The fact that RAG enables people to extend an LLM’s context window by dynamically injecting content from external sources has given companies with mostly private and proprietary data an immense advantage. Many of them have started pulling their data out of “underground storage basements” and finally putting it to use—whether by creating internal tools and services to automate operations or by monetizing their data.
AI trends move at lightning speed, leaving the real engineers behind to fix the mess. Learn how to not to run after trends and architect real solutions.
Table of contents:
Multitenant Architecture Overview
The Problem: Multitenancy Meets Generative AI
Real-World Case Study: Our Architectural Journey
Challenge #1: Isolation
The Database-Level Isolation Approach
A Hybrid Approach
Challenge #2: Internal Role-Based Access
Bonus Approach: One collection, many tenants
Conclusion
It’s fascinating how companies are now profiting from the data they’ve been gathering over the years. By building internal tools and services, they’ve created systems to improve ROI—either by automating their workflows or by selling their data in various formats.

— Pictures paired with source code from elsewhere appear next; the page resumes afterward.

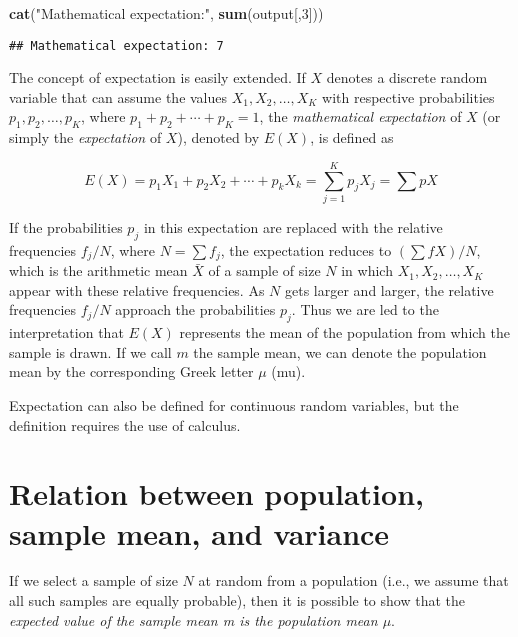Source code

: \documentclass[
]{article}
\newenvironment{Shaded}{\begin{snugshade}}{\end{snugshade}}
\newcommand{\DecValTok}[1]{\textcolor[rgb]{0.00,0.00,0.81}{#1}}
\newcommand{\FunctionTok}[1]{\textcolor[rgb]{0.13,0.29,0.53}{\textbf{#1}}}
\newcommand{\NormalTok}[1]{#1}
\newcommand{\StringTok}[1]{\textcolor[rgb]{0.31,0.60,0.02}{#1}}
\begin{document}
\begin{Shaded}
\begin{Highlighting}[]
\FunctionTok{cat}\NormalTok{(}\StringTok{"Mathematical expectation:"}\NormalTok{, }\FunctionTok{sum}\NormalTok{(output[,}\DecValTok{3}\NormalTok{]))}
\end{Highlighting}
\end{Shaded}

\begin{verbatim}
## Mathematical expectation: 7
\end{verbatim}

The concept of expectation is easily extended. If \(X\) denotes a
discrete random variable that can assume the values
\(X_1, X_2, \ldots, X_K\) with respective probabilities
\(p_1, p_2, \ldots, p_K\), where \(p_1 + p_2 + \cdots + p_K = 1\), the
\emph{mathematical expectation} of \(X\) (or simply the
\emph{expectation} of \(X\)), denoted by \(E(X)\), is defined as

\begin{equation}
E(X) = p_1 X_1 + p_2 X_2 + \cdots + p_k X_k = \sum^K_{j=1}{p_j X_j} = \sum{pX}
\end{equation}

If the probabilities \(p_j\) in this expectation are replaced with the
relative frequencies \(f_j/N\), where \(N = \sum{f_j}\), the expectation
reduces to \((\sum{fX})/N\), which is the arithmetic mean \(\bar{X}\) of
a sample of size \(N\) in which \(X_1, X_2, \ldots, X_K\) appear with
these relative frequencies. As \(N\) gets larger and larger, the
relative frequencies \(f_j/N\) approach the probabilities \(p_j\). Thus
we are led to the interpretation that \(E(X)\) represents the mean of
the population from which the sample is drawn. If we call \(m\) the
sample mean, we can denote the population mean by the corresponding
Greek letter \(\mu\) (mu).

Expectation can also be defined for continuous random variables, but the
definition requires the use of calculus.

\hypertarget{relation-between-population-sample-mean-and-variance}{%
\section{Relation between population, sample mean, and
variance}\label{relation-between-population-sample-mean-and-variance}}

If we select a sample of size \(N\) at random from a population (i.e.,
we assume that all such samples are equally probable), then it is
possible to show that the \emph{expected value of the sample mean m is
the population mean \(\mu\)}.
\end{document}
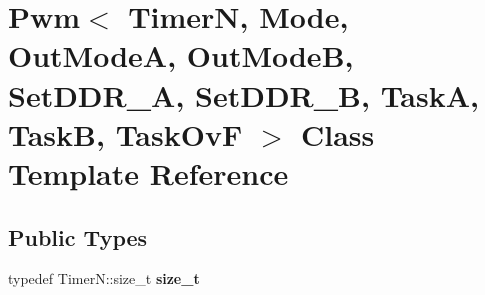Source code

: \hypertarget{classPwm}{}\section{Pwm$<$ TimerN, Mode, Out\+ModeA, Out\+ModeB, Set\+D\+D\+R\+\_\+A, Set\+D\+D\+R\+\_\+B, TaskA, TaskB, Task\+OvF $>$ Class Template Reference}
\label{classPwm}
\subsection*{Public Types}
\begin{DoxyCompactItemize}
\item 
\hypertarget{classPwm_a085bea402ce3fe904e208f6c1c5e1fa3}{}\label{classPwm_a085bea402ce3fe904e208f6c1c5e1fa3} 
typedef Timer\+N\+::size\+\_\+t {\bfseries size\+\_\+t}
\end{DoxyCompactItemize}
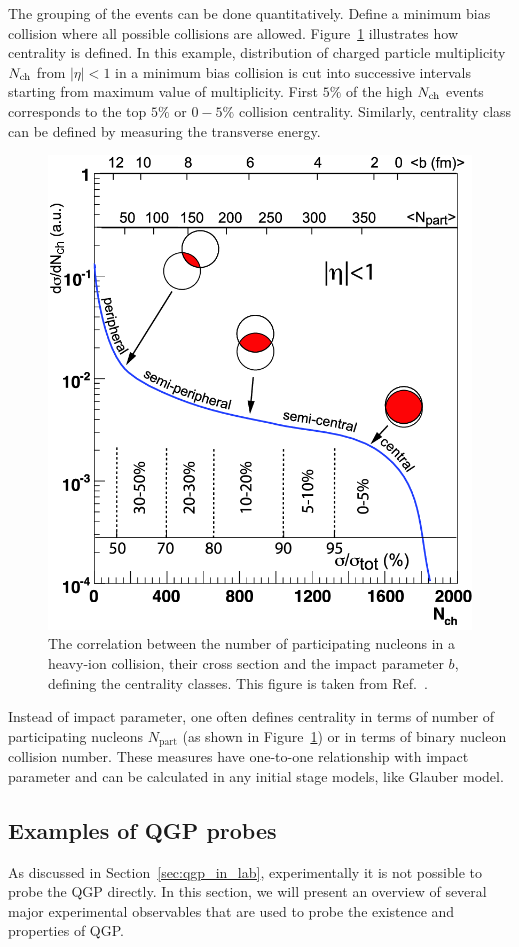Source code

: The grouping of the events can be done quantitatively. Define a minimum bias collision where all possible collisions are allowed. Figure~\ref{fig:intro_HI_centrality} illustrates how centrality is defined. In this example, distribution of charged particle multiplicity $N_\text{ch}$ from $|\eta|<1$ in a minimum bias collision is cut into successive intervals starting from maximum value of multiplicity. First $5\%$ of the high $N_\text{ch}$ events corresponds to the top $5\%$ or $0-5\%$ collision centrality. Similarly, centrality class can be defined by measuring the transverse energy.

\begin{figure}[H]
\centering
\includegraphics[width=.5\linewidth]{figs/chapter_intro/HI_centrality.png}
\caption{The correlation between the number of participating nucleons in a heavy-ion collision, their cross section and the impact parameter $b$, defining the centrality classes. This figure is taken from Ref.~\cite{Betz:2009jw}.}
\label{fig:intro_HI_centrality}
\end{figure}

Instead of impact parameter, one often defines centrality in terms of number of participating nucleons $N_\text{part}$ (as shown in Figure~\ref{fig:intro_HI_centrality}) or in terms of binary nucleon collision number. These measures have one-to-one relationship with impact parameter and can be calculated in any initial stage models, like Glauber model.



\subsection{Examples of QGP probes}
\label{sec:probing_qgp}

As discussed in Section~\ref{sec:qgp_in_lab}, experimentally it is not possible to probe the QGP directly. In this section, we will present an overview of several major experimental observables that are used to probe the existence and properties of QGP.

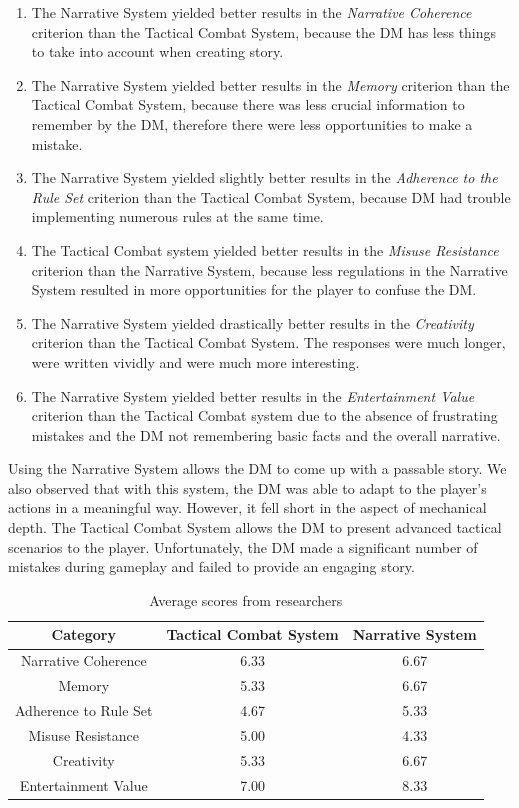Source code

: \documentclass[runningheads]{llncs}
\begin{document}
\begin{enumerate}
\item The Narrative System yielded better results in the \textit{Narrative Coherence} criterion than the Tactical Combat System, because the DM has less things to take into account when creating story.
\item The Narrative System yielded better results in the \textit{Memory} criterion than the Tactical Combat System, because there was less crucial information to remember by the DM, therefore there were less opportunities to make a mistake. 
\item The Narrative System yielded slightly better results in the \textit{Adherence to the Rule Set} criterion than the Tactical Combat System, because DM had trouble implementing numerous rules at the same time. 
\item The Tactical Combat system yielded better results in the \textit{Misuse Resistance} criterion than the Narrative System, because less regulations in the Narrative System resulted in more opportunities for the player to confuse the DM.
\item The Narrative System yielded drastically better results in the \textit{Creativity} criterion than the Tactical Combat System. The responses were much longer, were written vividly and were much more interesting. 
\item The Narrative System yielded better results in the \textit{Entertainment Value} criterion than the Tactical Combat system due to the absence of frustrating mistakes and the DM not remembering basic facts and the overall narrative.
\end{enumerate}
Using the Narrative System allows the DM to come up with a passable story. We also observed that with this system, the DM was able to adapt to the player's actions in a meaningful way. However, it fell short in the aspect of mechanical depth.
The Tactical Combat System allows the DM to present advanced tactical scenarios to the player. Unfortunately, the DM made a significant number of mistakes during gameplay and failed to provide an engaging story.

\begin{table}
    \centering
    \caption{Average scores from researchers}
    \label{tab:research-team-scored}
    \begin{tabular}{|c|c|c|}
        \hline
        Category & Tactical Combat System & Narrative System \\
        \hline
        Narrative Coherence & 6.33 & 6.67 \\
        \hline
        Memory & 5.33 & 6.67 \\
        \hline
        Adherence to Rule Set & 4.67 & 5.33 \\
        \hline
        Misuse Resistance & 5.00 & 4.33\\
        \hline
        Creativity & 5.33 & 6.67 \\
        \hline
        Entertainment Value & 7.00 & 8.33 \\
        \hline
    \end{tabular}
\end{table}
\end{document}
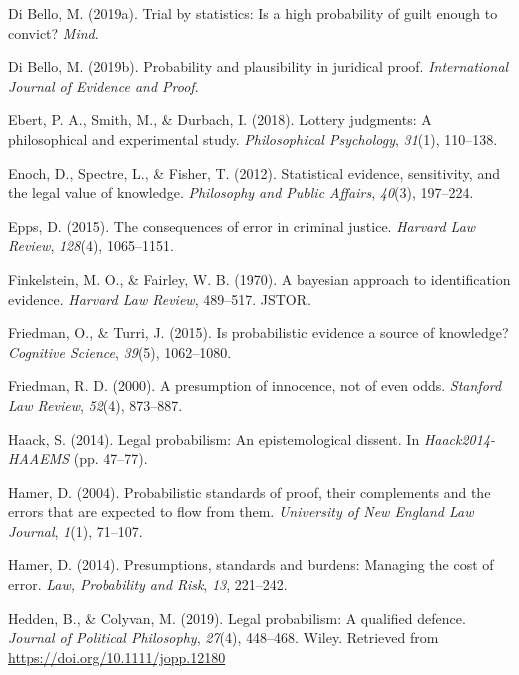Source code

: \documentclass[10pt,dvipsnames,enabledeprecatedfontcommands]{scrartcl}
\begin{document}
\leavevmode\hypertarget{ref-diBello2019}{}%
Di Bello, M. (2019a). Trial by statistics: Is a high probability of
guilt enough to convict? \emph{Mind}.

\leavevmode\hypertarget{ref-DiBello2019plausibility}{}%
Di Bello, M. (2019b). Probability and plausibility in juridical proof.
\emph{International Journal of Evidence and Proof}.

\leavevmode\hypertarget{ref-ebert2018}{}%
Ebert, P. A., Smith, M., \& Durbach, I. (2018). Lottery judgments: A
philosophical and experimental study. \emph{Philosophical Psychology},
\emph{31}(1), 110--138.

\leavevmode\hypertarget{ref-Enoch2012Statistical}{}%
Enoch, D., Spectre, L., \& Fisher, T. (2012). Statistical evidence,
sensitivity, and the legal value of knowledge. \emph{Philosophy and
Public Affairs}, \emph{40}(3), 197--224.

\leavevmode\hypertarget{ref-epps2015}{}%
Epps, D. (2015). The consequences of error in criminal justice.
\emph{Harvard Law Review}, \emph{128}(4), 1065--1151.

\leavevmode\hypertarget{ref-finkelstein1970bayesian}{}%
Finkelstein, M. O., \& Fairley, W. B. (1970). A bayesian approach to
identification evidence. \emph{Harvard Law Review}, 489--517. JSTOR.

\leavevmode\hypertarget{ref-friedman2015}{}%
Friedman, O., \& Turri, J. (2015). Is probabilistic evidence a source of
knowledge? \emph{Cognitive Science}, \emph{39}(5), 1062--1080.

\leavevmode\hypertarget{ref-Friedman2000presumption}{}%
Friedman, R. D. (2000). A presumption of innocence, not of even odds.
\emph{Stanford Law Review}, \emph{52}(4), 873--887.

\leavevmode\hypertarget{ref-haack2011legal}{}%
Haack, S. (2014). Legal probabilism: An epistemological dissent. In
\emph{Haack2014-HAAEMS} (pp. 47--77).

\leavevmode\hypertarget{ref-hamer2004}{}%
Hamer, D. (2004). Probabilistic standards of proof, their complements
and the errors that are expected to flow from them. \emph{University of
New England Law Journal}, \emph{1}(1), 71--107.

\leavevmode\hypertarget{ref-hamer2014}{}%
Hamer, D. (2014). Presumptions, standards and burdens: Managing the cost
of error. \emph{Law, Probability and Risk}, \emph{13}, 221--242.

\leavevmode\hypertarget{ref-HeddenColyvan2019legal}{}%
Hedden, B., \& Colyvan, M. (2019). Legal probabilism: A qualified
defence. \emph{Journal of Political Philosophy}, \emph{27}(4), 448--468.
Wiley. Retrieved from \url{https://doi.org/10.1111/jopp.12180}
\end{document}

However, not all companies possess the internal expertise or workforce required to build such systems. This is why they usually take one of two alternative paths:
1. Outsourcing these activities: Paying external companies to develop these tools.
2. Searching for pre-existing solutions: Looking for already-built tools from other providers that match their use cases.
This article focuses on the second case—targeted toward engineers interested in learning how to build systems that companies can use to manage their immense data sources while creating a semantic knowledge layer over their information.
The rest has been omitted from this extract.